"I've received official word from the Minister. This whole episode has been classified as a level B secret, not to be updated in the public record for fifty years. All of us involved will have to sign non-disclosure affirmations." McGonagall peers over her glasses and across her desk to Snape. She looks exhausted and old and he feels guilty and ashamed for the trouble he has caused.
"What about the boy, what's his name, Arbuckle Puddlefoot?" He says the name as if it tastes dirty in his mouth. Hufflepuffs, he thinks to himself with a snort.
McGonagall lifts her eyebrows in pleasant surprise. "Since when do you care?"
"Just tell me you're not going to let them modify the boy's memory!" He snaps.
McGonagall sighs. "They wanted to. I had to threaten to go public with the whole thing to prevent that."
Snape's shoulders sag with relief. "Good, then."
"Are you going to be able to leave our favorite student alone once she leaves Hogwarts?" McGonagall abruptly changes the subject.
"That will be entirely up to her. But, no, I expect not."
McGonagall frowns deeply, disapproval reflected in her demeanor from the pointed tip of her crooked hat down to the toes of her dainty leather boots. "Why can't you just tell her you don't want her and send her on her way? She'd get over you eventually. You aren't the only brilliant man in the world, you know. You're just the first for her."
Snape pulls a deep breath in through his abnormally large nostrils. She's not wrong, he reminds himself, and she thinks she is trying to protect Hermione. And she's loved Hermione longer and better than I have.
"First of all," Snape says softly, keeping his voice neutral, "Miss Granger called in my life debt shortly after we started working together. She made me vow to never knowingly or willingly lie to her."
McGonagall is stunned. She just stares at Snape for a few breaths. He looks at her impassively, giving her time to process the implications.
"Did she hold your oath fulfilled after you made the promise?"

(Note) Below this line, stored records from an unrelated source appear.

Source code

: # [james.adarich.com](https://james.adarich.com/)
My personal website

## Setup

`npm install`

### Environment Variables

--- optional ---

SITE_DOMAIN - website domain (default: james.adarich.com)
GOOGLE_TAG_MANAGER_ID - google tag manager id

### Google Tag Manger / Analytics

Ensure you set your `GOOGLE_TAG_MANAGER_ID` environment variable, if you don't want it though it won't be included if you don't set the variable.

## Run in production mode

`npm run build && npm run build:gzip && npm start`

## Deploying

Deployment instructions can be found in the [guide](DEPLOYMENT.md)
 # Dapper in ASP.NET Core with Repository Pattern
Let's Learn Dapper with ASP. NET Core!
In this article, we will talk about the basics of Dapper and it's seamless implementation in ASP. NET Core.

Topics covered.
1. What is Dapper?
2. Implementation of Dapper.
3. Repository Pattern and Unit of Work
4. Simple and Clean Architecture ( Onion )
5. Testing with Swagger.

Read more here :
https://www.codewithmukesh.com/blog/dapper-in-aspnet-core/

"Yes," says Snape, glad McGonagall isn't slipping.
"So it was the making of the promise that fulfilled the debt, telling the truth to her now has nothing to do with it." McGonagall is thoughtful now, her thin lips slightly pursed, eyes narrowed. "Do you think she realizes this?"
"I do," says Snape. "She has obviously spent a fair bit of time researching life debts. The practice of formally invoking one is fairly outdated. In this day and age of the Wizarding world we see them play out passively. Such as it did between Potter the younger and Pettigrew."
"So why would Hermione force you to make an unenforceable promise and then release you from the debt to her? It makes no sense."
"I can't know for sure," muses Snape, "She was masking her thoughts by the time this played out. But I think the imbalance of power upset her. She was worried that the only reason I was giving her extra instruction was because I felt some sort of obligation to her. But Miss Granger was already developing a sharp intuition when it came to me. For practical purposes, the promise is binding. I can't lie to her."
"Still," says McGonagall. "There's a thousand leagues between not lying and telling whole truth. You can still free her from this… entanglement."
"I could," Snape agrees. "But really, is an 'entanglement' with me so awful for her? I know I don't deserve her. But I can give her what she deserves.
"Miss Granger is traumatized. Her trauma has unleashed considerable darkness within her. I know you've seen it. Who better than I to teach her how to take control of it and not let it destroy her- or worse- destroy those she loves? If you could feel what I felt from her in the infirmary, the guilt over threatening you-"
"Oh, really Severus it wasn't that bad. You've said far worse to me. And I forgave you."
"She isn't guilty because she said it, Headmistress. She's guilty because she meant it." Snape pauses to let this sink in. All the light seems to go out of McGonagall as the revelation hits her.
He continues, "Miss Granger has a long road ahead of her. She is going to have to take responsibility for the darkness that takes ahold of her and keep it firmly and utterly in check for the rest of her life."
McGonagall nods softly, eyes glistening a bit.
Snape continues gently. "Is the thought really so repugnant to you? Me, being the first of what will probably be many brilliant men and women in her life? I fully intend to help her become independent and self sufficient. I will encourage her to seek out knowledge wherever she can find it. I will never hold her back from achieving greatness. And when she grows out of me I will let her go."
McGonagall sits in silent capitulation. Then, "You'll have to leave the school."
"Are you firing me, Headmistress?" Snape asks with an ironic smile, trying to lighten the mood.
"Yes," she says, reaching into a drawer in her desk. "Shall we drink to it?"
Snape nods. "I did intend on leaving, Headmistress. The school and the country if I can convince her."
McGonagall pours the drinks. "Now," she says after they raise their glasses to one another, "Help me compose a letter to Horace."
Snape sets himself to the task with goodwill.